Many different transgenes have been considered for therapeutic application in cancer. This section outlines general principles that are common to the various groups of molecular targets that have been identified, and provides specific examples of each. Types of genes that may be delivered to cancers for therapeutic purposes are conveniently considered in the following categories, although the distinctions are arbitrary and some genes fall into more than one group.
These are genes encoding a product that is toxic to the cells within which it is expressed. An example is herpes simplex thymidine kinase (HSV-TK). The enzyme is encoded by the UL23 gene of HSV1, and functions to phosphorylate deoxypyrimidines with broad substrate specificity. This latter property allows the conversion of a pro-drug ganciclovir into its active form by HSV-TK, but not by its cellular counterpart. The active form of ganciclovir acts as a defective nucleoside analogue that becomes incorporated into replicating DNA and causes premature strand termination. Activated ganciclovir is toxic only to cells undergoing DNA replication. A degree of cytolytic selectivity is therefore inherent in this approach, with toxicity towards actively dividing tumour cells being much greater than to neurons or quiescent glia.

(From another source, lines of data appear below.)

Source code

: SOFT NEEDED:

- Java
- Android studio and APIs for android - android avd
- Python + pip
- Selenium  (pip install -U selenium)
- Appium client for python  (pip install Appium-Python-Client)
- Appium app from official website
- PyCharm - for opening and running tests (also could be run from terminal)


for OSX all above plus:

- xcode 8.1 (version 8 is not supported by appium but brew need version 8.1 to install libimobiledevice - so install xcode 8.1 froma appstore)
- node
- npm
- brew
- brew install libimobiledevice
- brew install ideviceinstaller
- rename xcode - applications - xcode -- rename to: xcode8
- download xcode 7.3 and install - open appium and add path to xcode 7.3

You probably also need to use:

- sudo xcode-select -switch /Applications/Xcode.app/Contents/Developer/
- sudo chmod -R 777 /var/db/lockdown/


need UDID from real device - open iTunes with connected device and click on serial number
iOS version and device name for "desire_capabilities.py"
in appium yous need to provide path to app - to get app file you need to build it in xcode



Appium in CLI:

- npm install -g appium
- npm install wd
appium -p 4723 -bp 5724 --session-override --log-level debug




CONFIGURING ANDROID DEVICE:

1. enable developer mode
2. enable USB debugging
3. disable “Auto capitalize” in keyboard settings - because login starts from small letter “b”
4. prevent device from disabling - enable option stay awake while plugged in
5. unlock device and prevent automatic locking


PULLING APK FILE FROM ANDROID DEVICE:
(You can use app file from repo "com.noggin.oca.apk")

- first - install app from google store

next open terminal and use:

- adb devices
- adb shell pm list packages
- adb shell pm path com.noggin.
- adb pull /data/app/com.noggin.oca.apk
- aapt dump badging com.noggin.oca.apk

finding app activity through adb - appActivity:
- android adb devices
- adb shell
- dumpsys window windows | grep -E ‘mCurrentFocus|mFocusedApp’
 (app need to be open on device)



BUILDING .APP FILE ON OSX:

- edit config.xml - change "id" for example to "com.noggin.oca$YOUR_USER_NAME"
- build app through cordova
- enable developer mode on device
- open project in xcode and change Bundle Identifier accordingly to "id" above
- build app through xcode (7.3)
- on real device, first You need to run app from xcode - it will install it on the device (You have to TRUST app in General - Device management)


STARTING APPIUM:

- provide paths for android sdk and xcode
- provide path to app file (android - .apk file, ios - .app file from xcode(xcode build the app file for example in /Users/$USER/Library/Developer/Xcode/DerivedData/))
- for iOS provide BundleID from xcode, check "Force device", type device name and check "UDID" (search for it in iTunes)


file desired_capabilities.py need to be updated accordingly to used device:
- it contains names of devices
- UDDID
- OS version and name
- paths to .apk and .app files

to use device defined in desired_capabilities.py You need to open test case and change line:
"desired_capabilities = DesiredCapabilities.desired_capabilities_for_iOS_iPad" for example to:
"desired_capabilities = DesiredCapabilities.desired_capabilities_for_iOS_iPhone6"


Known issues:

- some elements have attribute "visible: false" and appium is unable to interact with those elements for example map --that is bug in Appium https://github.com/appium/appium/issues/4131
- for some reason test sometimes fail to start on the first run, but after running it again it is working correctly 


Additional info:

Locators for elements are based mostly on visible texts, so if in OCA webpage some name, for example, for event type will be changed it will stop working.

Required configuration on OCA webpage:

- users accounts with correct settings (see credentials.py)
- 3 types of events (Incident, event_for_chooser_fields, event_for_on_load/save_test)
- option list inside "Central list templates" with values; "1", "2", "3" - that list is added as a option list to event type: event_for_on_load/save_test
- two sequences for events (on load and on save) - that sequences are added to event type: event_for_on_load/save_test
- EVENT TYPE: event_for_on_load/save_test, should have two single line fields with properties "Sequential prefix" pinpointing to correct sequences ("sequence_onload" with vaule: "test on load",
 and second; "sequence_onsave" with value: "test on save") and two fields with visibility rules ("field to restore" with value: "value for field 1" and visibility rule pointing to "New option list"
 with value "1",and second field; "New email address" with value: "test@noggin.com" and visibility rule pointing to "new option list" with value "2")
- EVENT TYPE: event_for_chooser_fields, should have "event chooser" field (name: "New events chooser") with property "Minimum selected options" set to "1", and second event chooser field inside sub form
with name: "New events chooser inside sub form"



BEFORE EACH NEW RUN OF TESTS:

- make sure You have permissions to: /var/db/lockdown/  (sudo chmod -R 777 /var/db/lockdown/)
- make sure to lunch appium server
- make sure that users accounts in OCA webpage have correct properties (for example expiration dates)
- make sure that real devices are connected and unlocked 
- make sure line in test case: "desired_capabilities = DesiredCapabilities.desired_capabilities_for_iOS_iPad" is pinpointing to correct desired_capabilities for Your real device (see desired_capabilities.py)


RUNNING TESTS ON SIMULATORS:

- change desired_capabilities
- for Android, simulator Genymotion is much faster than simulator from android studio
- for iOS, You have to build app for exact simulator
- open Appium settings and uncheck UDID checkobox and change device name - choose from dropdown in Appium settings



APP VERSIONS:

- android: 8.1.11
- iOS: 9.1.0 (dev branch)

In the context of replication-deficient HSV vectors, it is important to note that the HSV-TK expression cassette is placed under the transcriptional control of the ICP4 promoter or another IE promoter. This is necessary, as expression of IE genes is necessary to allow transcription of the E gene TK from its native promoter. Essential IE genes are deleted from replication-deficient vectors, which do not express the unmodified forms of any early genes, including HSV-TK.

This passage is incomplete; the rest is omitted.